Guru Itu, Ya Siswanya!
Wednesday, May 11, 2016
Add Comment
Hingga kini, pepatah guru kencing berdiri murid kencing berlari. Pepatah yang menjadi petunjuk betapa pentingnye keteladanan dalam proses belajar-mengajar. Ketika seseorang memilih guru sebagai pilihan profesinya, sesungguhnya ia sedang memilih jalan mulia, yang memiliki konsekuensi ikutan sikap dan ucap yang mulia. Sikap dan ucap yang dalam benak siswanya, sempurna. Ketia ia mengajarkan kebenaran dan sopan santun, maka seluruh siswanya akan beranggapan sikapnyalah menjadi referensi utama kebenaran dan kesopan-santunan itu.
Itulah juga yang menjadi alasan, seringnya guru disebut sebagai pahlawan. Pahlawan sejati, yang memang tak perlu dan patut menuntut untuk mendapatkan tanda jasa.
Suatu ketika, sepulang sekolah, saya terkaget-kaget begitu mendapati anak saya yang sulung mogok untuk les Bahasa Inggris. Sebelumnya, saya telah menyampaikan bahasa itu penting, apalagi ia hidup di pasar yang pesaingnya bukan hanya teman-temannya sekampung atau senegara, tetapi juga lulusan-lulusan sekolah di luar negeri, dan Bahasa Inggris adalah bahasa yang saat ini disepakati oleh dunia sebagai bahasa pergaulannya.
Dia mogok, lantaran melihat gurunya juga bisa sukses tapi menurutnya tidak bisa bahasa Inggris. Padahal menurutnya sekolahnya itu adalah sekolah yang bertaraf internasional, dulu memang pernah ditulis di pintu gerbangnya RSBI.
Pada suatu peristiwa yang lain, saya pernah ditegur oleh anak saya gara-gara sering marah, ia membacakan beberapa dalil pendek, bahwa menurutnya orang yang suka marah itu temannya setan. Sebagai orang tua, saya berusaha meluruskan pernyataannya bahwa sesungguhnya ada marah yang bertujuan baik, yakni untuk menegur orang yang keliru atau salah.

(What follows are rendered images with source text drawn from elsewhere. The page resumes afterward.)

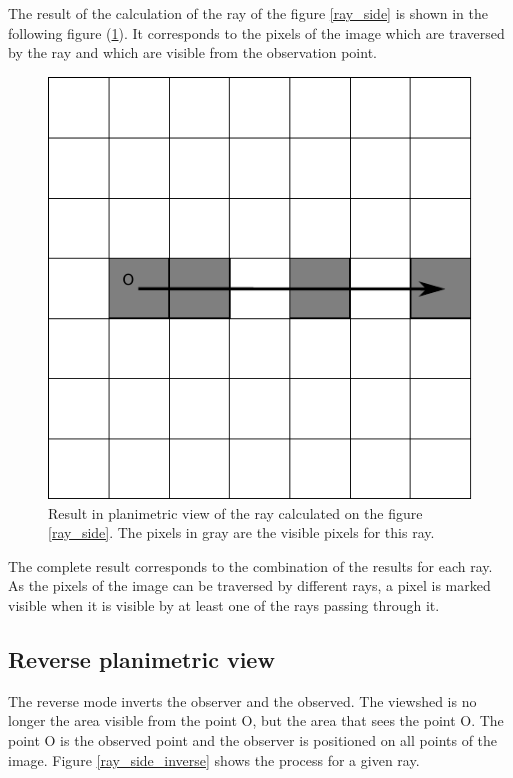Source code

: \documentclass{report}
\begin{document}
The result of the calculation of the ray of the figure \ref{ray_side} is shown in the following figure (\ref {grid_result}). It corresponds to the pixels of the image which are traversed by the ray and which are visible from the observation point.

\begin{figure}[H]
	\includegraphics[scale=0.8]{img/grid_result.pdf} 
	\caption{Result in planimetric view of the ray calculated on the figure \ref{ray_side}. The pixels in gray are the visible pixels for this ray.}
	\label{grid_result}
\end{figure}

The complete result corresponds to the combination of the results for each ray.
As the pixels of the image can be traversed by different rays, a pixel is marked visible when it is visible by at least one of the rays passing through it.

\subsection{Reverse planimetric view}

The reverse mode inverts the observer and the observed. The viewshed is no longer the area visible from the point O, but the area that sees the point O. The point O is the observed point and the observer is positioned on all points of the image. Figure \ref{ray_side_inverse} shows the process for a given ray.
\end{document}
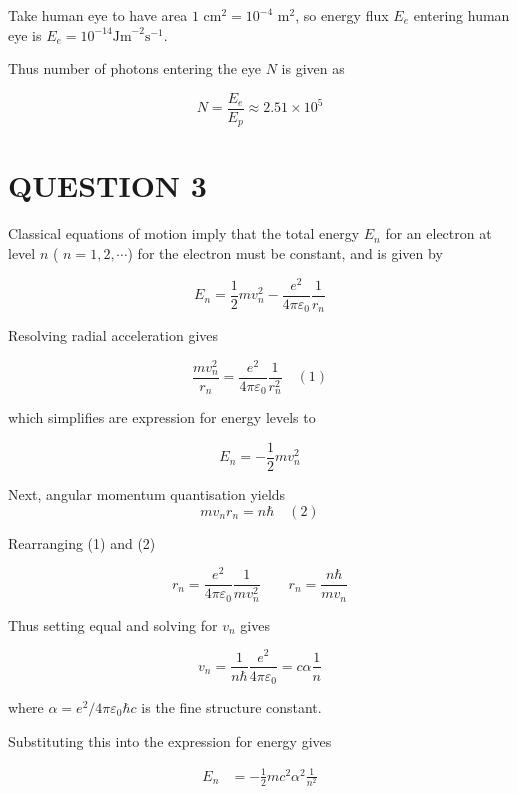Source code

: \documentclass[a4paper]{article}
\begin{document}
Take human eye to have area $ 1 \text{ cm}^{2} = 10^{-4} \text{ m}^{2}$, so energy flux $ E_{e} $ entering human eye is  $ E_{e} = 10^{-14} \text{Jm}^{-2}\text{s}^{-1} $.

Thus number of photons entering the eye $ N $ is given as

\[ N = \frac{E_{e}}{E_{p}} \approx 2.51 \times 10^{5}  \]





\section{QUESTION 3}

Classical equations of motion imply that the total energy $ E_{n} $ for an electron at level $ n $ ( $ n = 1,2,\cdots $) for the electron must be constant, and is given by

\[ E_{n} = \frac{1}{2} m v_{n}^{2} - \frac{e^{2}}{4 \pi \varepsilon_{0}} \frac{1}{r_{n}} \]

Resolving radial acceleration gives

\[ \frac{m v_{n}^{2}}{r_{n}}  =  \frac{e^{2}}{4 \pi \varepsilon_{0}} \frac{1}{r_{n}^{2}} \quad (1) \]

which simplifies are expression for energy levels to 

\[ E_{n} = - \frac{1}{2} m v_{n}^{2} \]

Next, angular momentum quantisation yields 
\[ m v_{n} r_{n} = n\hbar \quad (2) \]

Rearranging (1) and (2)

\[ r_{n} = \frac{e^{2}}{4 \pi \varepsilon_{0}} \frac{1}{m v_{n}^{2}} \qquad r_{n} = \frac{n \hbar}{m v_{n}} \]

Thus setting equal and solving for $ v_{n} $ gives

\[ v_{n} = \frac{1}{n \hbar } \frac{e^{2}}{4 \pi \varepsilon_{0}} = c \alpha \frac{1}{n} \]

where $ \alpha = e^{2} / 4 \pi \varepsilon_{0} \hbar c $ is the fine structure constant. 


Substituting this into the expression for energy gives

\begin{align*}
 E_{n} & = - \frac{1}{2} m c^{2} \alpha^{2} \frac{1}{n^{2}}
\end{align*}
\end{document}

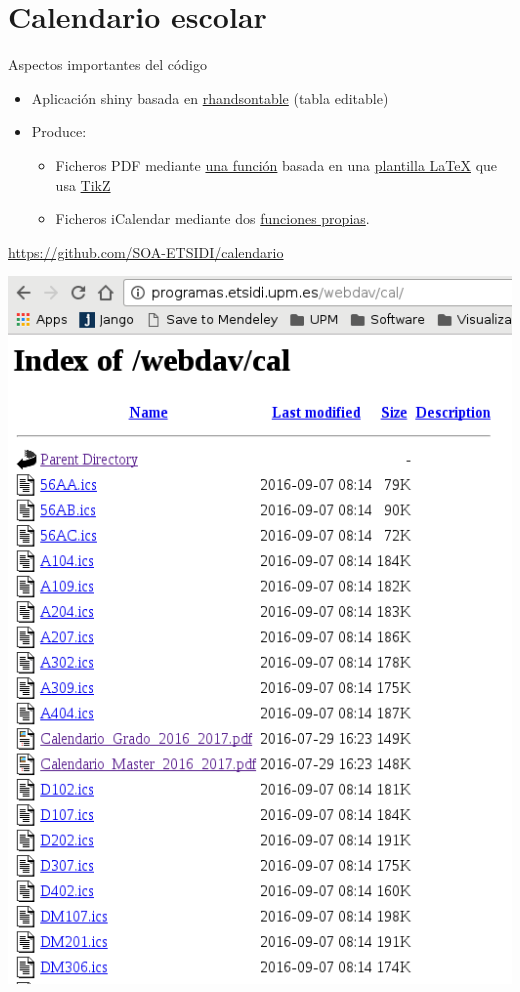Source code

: \documentclass[spanish, xcolor={usenames,svgnames,dvipsnames}]{beamer}
\begin{document}
\section{Calendario escolar}
\label{sec:org5965db1}
\begin{frame}[label={sec:org8f7385e}]{Aspectos importantes del código}
\begin{itemize}
\item Aplicación shiny basada en \href{http://jrowen.github.io/rhandsontable/}{rhandsontable} (tabla editable)
\item Produce:
\begin{itemize}
\item Ficheros PDF mediante \href{https://github.com/SOA-ETSIDI/calendario/blob/master/csv2pdf.R}{una función} basada en una \href{https://github.com/SOA-ETSIDI/calendario/blob/master/documentCal.tex}{plantilla \LaTeX{}} que usa \href{https://en.wikipedia.org/wiki/PGF/TikZ}{TikZ}
\item Ficheros iCalendar mediante dos \href{https://github.com/SOA-ETSIDI/calendario/blob/master/csv2ics.R}{funciones propias}.
\end{itemize}
\end{itemize}
\begin{block}{}
\url{https://github.com/SOA-ETSIDI/calendario}
\end{block}
\end{frame}

\begin{frame}[label={sec:org3c217c5}]{}
\begin{center}
\includegraphics[width=.9\linewidth]{images/webdav_cal.png}
\end{center}
\end{frame}
\end{document}
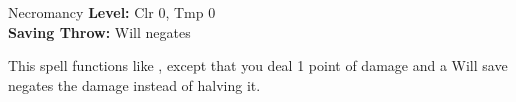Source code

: {Necromancy}
{
	\textbf{Level:}
	Clr 0, Tmp 0\\
	\textbf{Saving Throw:}
	Will negates\\
}
{
	This spell functions like , except that you deal 1 point of damage and a Will save negates the damage instead of halving it.

}
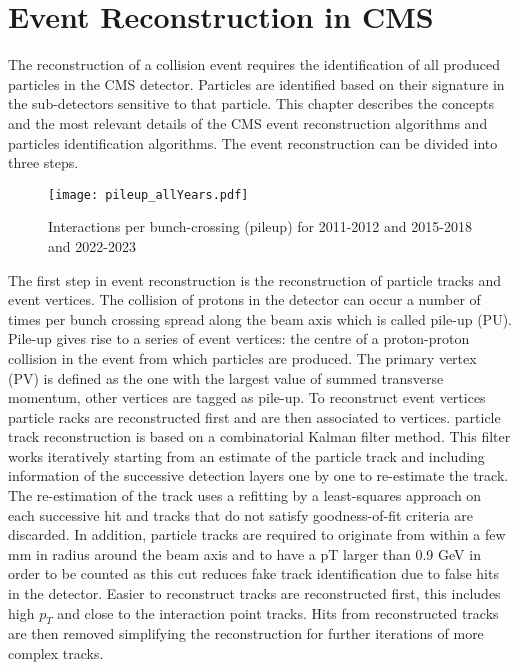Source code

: \section*{Event Reconstruction in CMS}

The reconstruction of a collision event requires the identification of all produced particles in the CMS detector. Particles are identified based on their signature in the sub-detectors sensitive to that particle. This chapter describes the concepts and the most relevant details of the CMS event
reconstruction algorithms and particles identification algorithms. The event reconstruction can be divided into three steps. \\
\begin{wrapfigure}{r}{0.55\textwidth}
    \texttt{[image: pileup\_allYears.pdf]}
    \caption{Interactions per bunch-crossing (pileup) for 2011-2012 and 2015-2018 and 2022-2023}
    \label{Fig:PileUp}
\end{wrapfigure}
The first step in event reconstruction is the reconstruction of particle tracks and event vertices. The collision of protons in the detector can occur a number of times per bunch crossing spread along the beam axis which is called pile-up (PU). Pile-up gives rise to a series of event vertices: the centre of a proton-proton collision in the event from which particles are produced. The primary vertex (PV) is defined as the one with the largest value of summed transverse momentum, other vertices are tagged as pile-up. To reconstruct event vertices particle racks are reconstructed first and are then associated to vertices. particle track reconstruction is based on a combinatorial Kalman filter method\cite{BILLOIR1990219}. This filter works iteratively starting from an estimate of the 
particle track and including information of the successive detection layers one by one to re-estimate the track. The re-estimation of the track uses a refitting by a least-squares approach on each successive hit and tracks that 
do not satisfy goodness-of-fit criteria are discarded. In addition, particle tracks are required to originate from within a few mm in radius around the beam axis and to have a pT larger than 0.9 GeV in order to be counted as this cut reduces fake track identification due to false hits in the detector\cite{Sirunyan_2017}. Easier to reconstruct tracks are reconstructed first, this includes high $p_T$ and close to the interaction point tracks. Hits from reconstructed tracks are then removed simplifying the reconstruction for further iterations of more complex tracks.

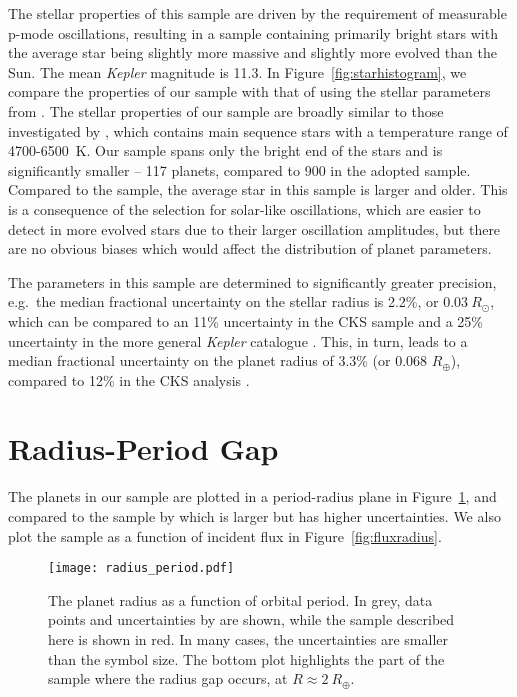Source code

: \documentclass[a4paper,fleqn,usenatbib]{mnras}
\begin{document}
The stellar properties of this sample are driven by the requirement of measurable p-mode oscillations, resulting in a sample containing primarily bright stars with the average star being slightly more massive and slightly more evolved than the Sun. The mean \textit{Kepler} magnitude is 11.3. In Figure~\ref{fig:starhistogram}, we compare the properties of our sample with that of \cite{fulton2017} using the stellar parameters from \cite{petigura2017}. The stellar properties of our sample are broadly similar to those investigated by \cite{fulton2017}, which contains main sequence stars with a temperature range of 4700-6500~K. Our sample spans only the bright end of the \cite{fulton2017} stars and is significantly smaller -- 117 planets, compared to 900 in the adopted \cite{fulton2017} sample.
%
Compared to the \cite{fulton2017} sample, the average star in this sample is larger and older. 
This is a consequence of the selection for solar-like oscillations, which are easier to detect in more evolved stars due to their larger oscillation amplitudes, but there are no obvious biases which would affect the distribution of planet parameters.

The parameters in this sample are determined to significantly greater precision, e.g.\ the median fractional uncertainty on the stellar radius is 2.2\%, or $0.03~R_\odot$, which can be compared to an 11\% uncertainty in the CKS sample \citep{fulton2017} and a 25\% uncertainty in the more general \textit{Kepler} catalogue \citep{huber2014}. This, in turn, leads to a median fractional uncertainty on the planet radius of 3.3\% (or 0.068 $R_\oplus$), compared to 12\% in the CKS analysis \citep{fulton2017}.


\section{Radius-Period Gap}
\label{sec:radiusgap}

The planets in our sample are plotted in a period-radius plane in Figure~\ref{fig:periodradius}, and compared to the sample by \cite{fulton2017} which is larger but has higher uncertainties. We also plot the sample as a function of incident flux in Figure~\ref{fig:fluxradius}.

\begin{figure}
	\texttt{[image: radius\_period.pdf]}
	\caption{The planet radius as a function of orbital period. In grey, data points and uncertainties by \protect\cite{fulton2017} are shown, while the sample described here is shown in red. In many cases, the uncertainties are smaller than the symbol size. The bottom plot highlights the part of the sample where the radius gap occurs, at $R \approx 2~R_\oplus$.}
	\label{fig:periodradius}
\end{figure}
\end{document}
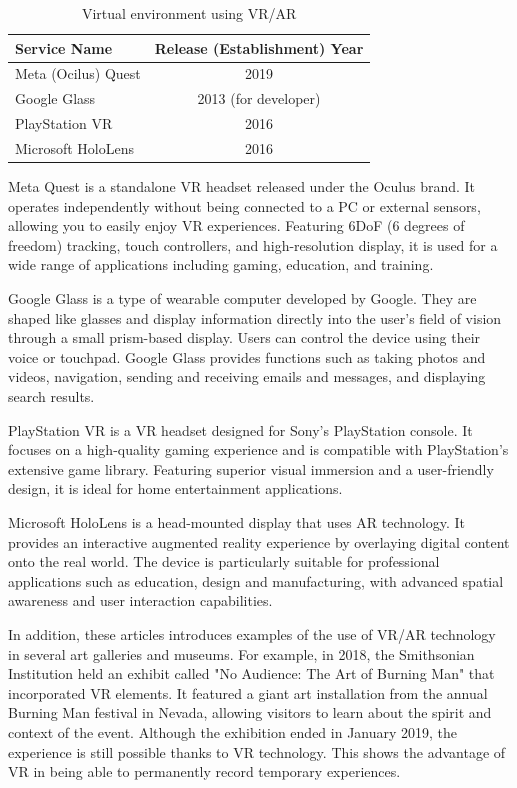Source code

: \documentclass[12pt]{article}
\begin{document}
\begin{table}[h]
    \begin{center}
        \begin{tabular}{|l|c|} \hline
            Service Name        & Release (Establishment) Year \\ \hline
            Meta (Ocilus) Quest & 2019                         \\
            Google Glass        & 2013 (for developer)         \\
            PlayStation VR      & 2016                         \\
            Microsoft HoloLens  & 2016                         \\ \hline
        \end{tabular}
        \caption{Virtual environment using VR/AR}
    \end{center}
\end{table}

Meta Quest is a standalone VR headset released under the Oculus brand. It
operates independently without being connected to a PC or external sensors,
allowing you to easily enjoy VR experiences. Featuring 6DoF (6 degrees of
freedom) tracking, touch controllers, and high-resolution display, it is used
for a wide range of applications including gaming, education, and training.

Google Glass is a type of wearable computer developed by Google. They are
shaped like glasses and display information directly into the user's field of
vision through a small prism-based display. Users can control the device using
their voice or touchpad. Google Glass provides functions such as taking photos
and videos, navigation, sending and receiving emails and messages, and
displaying search results.

PlayStation VR is a VR headset designed for Sony's PlayStation console. It
focuses on a high-quality gaming experience and is compatible with
PlayStation's extensive game library. Featuring superior visual immersion and a
user-friendly design, it is ideal for home entertainment applications.

Microsoft HoloLens is a head-mounted display that uses AR technology. It
provides an interactive augmented reality experience by overlaying digital
content onto the real world. The device is particularly suitable for
professional applications such as education, design and manufacturing, with
advanced spatial awareness and user interaction capabilities.

In addition, these articles\cite{ref2}\cite{ref3} introduces examples of
the use
of VR/AR technology in several art galleries and museums. For example, in 2018,
the Smithsonian Institution held an exhibit called "No Audience: The Art of
Burning Man" that incorporated VR elements. It featured a giant art
installation from the annual Burning Man festival in Nevada, allowing visitors
to learn about the spirit and context of the event. Although the exhibition
ended in January 2019, the experience is still possible thanks to VR
technology. This shows the advantage of VR in being able to permanently record
temporary experiences.
\end{document}
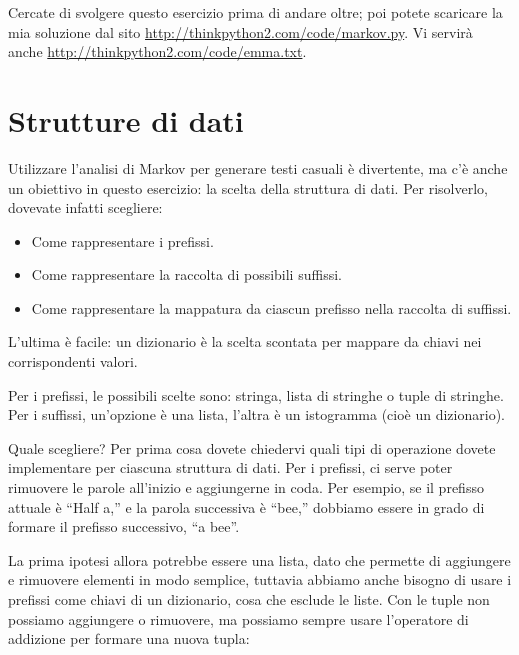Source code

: \documentclass[10pt]{book}
\begin{document}
Cercate di svolgere questo esercizio prima di andare oltre; poi potete scaricare la mia soluzione dal sito \url{http://thinkpython2.com/code/markov.py}.  Vi servirà anche \url{http://thinkpython2.com/code/emma.txt}.


\section{Strutture di dati}

Utilizzare l'analisi di Markov per generare testi casuali è divertente, ma c'è anche un obiettivo in questo esercizio: la scelta della struttura di dati. Per risolverlo, dovevate infatti scegliere:

\begin{itemize}

\item Come rappresentare i prefissi.

\item Come rappresentare la raccolta di possibili suffissi.

\item Come rappresentare la mappatura da ciascun prefisso nella raccolta di suffissi.

\end{itemize}

L'ultima è facile: un dizionario è la scelta scontata per mappare da chiavi nei corrispondenti valori.

Per i prefissi, le possibili scelte sono: stringa, lista di stringhe o tuple di stringhe. Per i suffissi, un'opzione è una lista, l'altra è un istogramma (cioè un dizionario).

Quale scegliere? Per prima cosa dovete chiedervi quali tipi di operazione dovete implementare per ciascuna struttura di dati. Per i prefissi, ci serve poter rimuovere le parole all'inizio e aggiungerne in coda. Per esempio, se il prefisso attuale è ``Half a,'' e la parola successiva è ``bee,'' dobbiamo essere in grado di formare il prefisso successivo, ``a bee''.

La prima ipotesi allora potrebbe essere una lista, dato che permette di aggiungere e rimuovere elementi in modo semplice, tuttavia abbiamo anche bisogno di usare i prefissi come chiavi di un dizionario, cosa che esclude le liste. Con le tuple non possiamo aggiungere o rimuovere, ma possiamo sempre usare l'operatore di addizione per formare una nuova tupla:
\end{document}
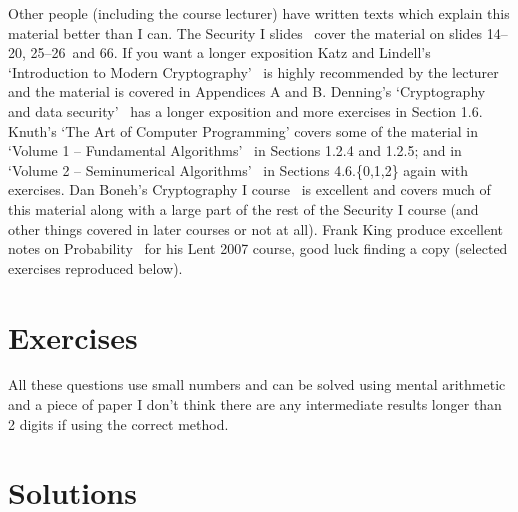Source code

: \documentclass[11pt,a4paper]{article}
\newif\ifshowanswers
\newcommand{\slidesinitialmath}{14--20}
\newcommand{\slidesprobability}{25--26}
\newcommand{\slidesbirthday}{66}
\newcommand{\slidesall}{\slidesinitialmath, \slidesprobability\ and \slidesbirthday}
\begin{document}
Other people (including the course lecturer) have written texts which explain this material better than I can.
The Security I slides~\cite{SecurityISlides} cover the material on slides \slidesall.
If you want a longer exposition Katz and Lindell's `Introduction to Modern Cryptography'~\cite{Katz2008} is highly recommended by the lecturer and the material is covered in Appendices A and B.
Denning's `Cryptography and data security'~\cite{Denning1982} has a longer exposition and more exercises in Section 1.6.
Knuth's `The Art of Computer Programming' covers some of the material in `Volume 1 -- Fundamental Algorithms'~\cite{KnuthTAOCP1} in Sections 1.2.4 and 1.2.5; and in `Volume 2 -- Seminumerical Algorithms'~\cite{KnuthTAOCP2} in Sections 4.6.\{0,1,2\} again with exercises.
Dan Boneh's Cryptography I course~\cite{CryptoI} is excellent and covers much of this material along with a large part of the rest of the Security I course (and other things covered in later courses or not at all).
Frank King produce excellent notes on Probability~\cite{King2007} for his Lent 2007 course, good luck finding a copy (selected exercises reproduced below).

\section*{Exercises}
All these questions use small numbers and can be solved using mental arithmetic and a piece of paper I don't think there are any intermediate results longer than 2 digits if using the correct method.
\twocolumn
\showanswersfalse


\pagebreak
\section*{Solutions}
\showanswerstrue


\onecolumn

\printbibliography
\end{document}
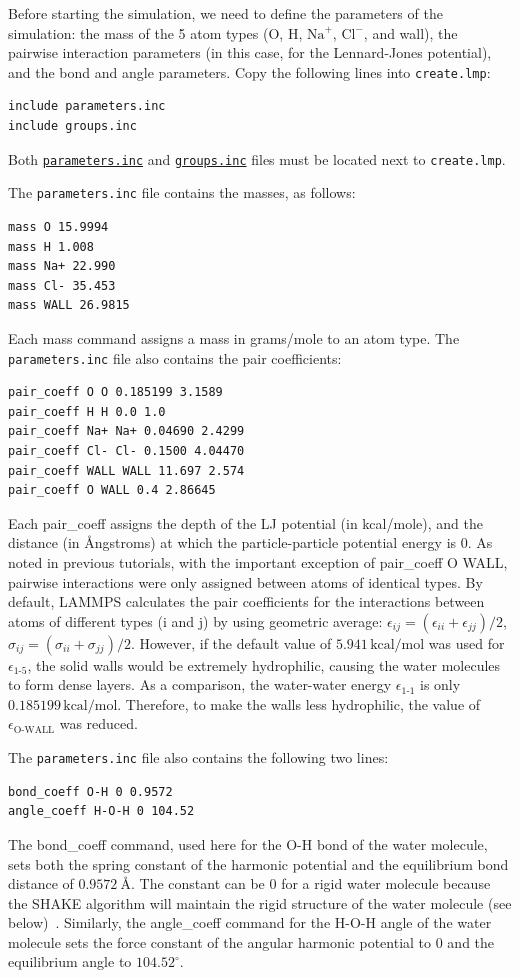\documentclass[9pt,tutorial]{livecoms}
\newcommand{\lmpcmd}[1]{\hspace{0pt}\colorbox{listing}{\textcolor{command}{\small{#1}}}\hspace{0pt}} %
\newcommand{\flecmd}[1]{\textcolor{command}{\texttt{#1}}} %
\newcommand{\dwlcmd}[1]{\textcolor{download}{\texttt{#1}}} %
\newcommand{\filepath}{https://raw.githubusercontent.com/lammpstutorials/lammpstutorials-article/main/files/}
\begin{document}
Before starting the simulation, we need to define the parameters of the
simulation: the mass of the 5 atom types (O, H, $\text{Na}^+$, $\text{Cl}^-$,
and wall), the pairwise interaction parameters (in this case, for the
Lennard-Jones potential), and the bond and angle parameters.  Copy the following
lines into \flecmd{create.lmp}:
\begin{lstlisting}
include parameters.inc
include groups.inc
\end{lstlisting}
Both \href{\filepath tutorial4/parameters.inc}{\dwlcmd{parameters.inc}}
and \href{\filepath tutorial4/groups.inc}{\dwlcmd{groups.inc}} files
must be located next to \flecmd{create.lmp}.

The \flecmd{parameters.inc} file contains the masses, as follows:
\begin{lstlisting}
mass O 15.9994
mass H 1.008
mass Na+ 22.990
mass Cl- 35.453
mass WALL 26.9815
\end{lstlisting}
Each \lmpcmd{mass} command assigns a mass in grams/mole to an atom type.
The \flecmd{parameters.inc} file also contains the pair coefficients:
\begin{lstlisting}
pair_coeff O O 0.185199 3.1589
pair_coeff H H 0.0 1.0
pair_coeff Na+ Na+ 0.04690 2.4299
pair_coeff Cl- Cl- 0.1500 4.04470
pair_coeff WALL WALL 11.697 2.574
pair_coeff O WALL 0.4 2.86645
\end{lstlisting}
Each \lmpcmd{pair\_coeff} assigns the depth of the LJ potential
(in kcal/mole), and the distance (in Ångstroms) at which the particle-particle
potential energy is 0.  As noted in previous tutorials, with the important exception of
\lmpcmd{pair\_coeff O WALL}, pairwise interactions were only assigned between
atoms of identical types.  By default, LAMMPS calculates the pair coefficients for the
interactions between atoms of different types (i and j) by using geometric average:
$\epsilon_{ij} = (\epsilon_{ii} + \epsilon_{jj})/2$,  $\sigma_{ij} = (\sigma_{ii} + \sigma_{jj})/2$.
However, if the default value of $5.941\,\text{kcal/mol}$ was used for $\epsilon_\text{1-5}$, the solid
walls would be extremely hydrophilic, causing the water molecules to form dense layers.  As a
comparison, the water-water energy $\epsilon_\text{1-1}$ is only $0.185199\,\text{kcal/mol}$.
Therefore, to make the walls less hydrophilic, the value of $\epsilon_\text{O-WALL}$
was reduced.

The \flecmd{parameters.inc} file also contains the following two lines:
\begin{lstlisting}
bond_coeff O-H 0 0.9572
angle_coeff H-O-H 0 104.52
\end{lstlisting}
The \lmpcmd{bond\_coeff} command, used here for the O-H bond of the water
molecule, sets both the spring constant of the harmonic potential and the
equilibrium bond distance of $0.9572~\text{\AA{}}$.  The constant can be 0 for a
rigid water molecule because the SHAKE algorithm will maintain the rigid
structure of the water molecule (see below)~\cite{ryckaert1977numerical, andersen1983rattle}.
Similarly, the \lmpcmd{angle\_coeff} command for the H-O-H angle of the water molecule sets
the force constant of the angular harmonic potential to 0 and the equilibrium
angle to $104.52^\circ$.
\end{document}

Sekali lagi saya harus kaget, karena dia bisa menjawab bahwa sesungguhnya untuk menyuruh orang menjadi baik itu bisa dengan cara yang baik-baik, tak harus marah. Begitu Ibu Guru bilang, katanya.
Nyaris, setiap kali ingin menguatkan pendapat dan melakukan pembelaan, anak-anak saya selalu menyandarkan alasannya kepada guru. Hampir-hampir saya menilai, gurunya telah merebut sebagian pikiran dan rasionalisasi tindakan anak saya, karena begitu besarnya pengaruh guru dalam tindakan, ucapan dan pikiran mereka.
Lantas, kenapa banyak siswa yang bejat dan brutal di antara sedikit siswa-siswa yang penurut?
Saya sering mengoreksi, gagalnya guru menghadirkan sebuah lingkungan sekolah dan kelas sebagai tempat yang nyaman dan akrab dengan siswa. Ada banyak siswa yang tidak pernah merasakan kelas sebagai dunianya, dunia anak-anak, dunia remaja. Kelas lebih sering terkesan angker, menyeramkan dan memenjarakan, dan guru hadir dalam bentuk hantu dan sipir penjara.
Akhirnya, ketundukan, kepatuhan dan sopan santun siswa menjadi kepatuhan dan sopan santun semu. Klimaknya, begitu lulus mereka seperti orang-orang yang lepas-bebas dari penjara.
Untuk itu, banyaknya kasus kejahatan dan kekerasan yang melibatkan siswa harus menjadi bahan renungan dan koreksi penting bagi setiap guru, apakah selama ini mereka telah memainkan peran secara maksimal, atau hanya masih sebatas mengajar dan disibukan dengan tetek bengek urusan metode, cara menilai dan memberikan skor? Apakah guru telah berperan juga sebagai orang tua bagi siswa-siswanya di sekolah?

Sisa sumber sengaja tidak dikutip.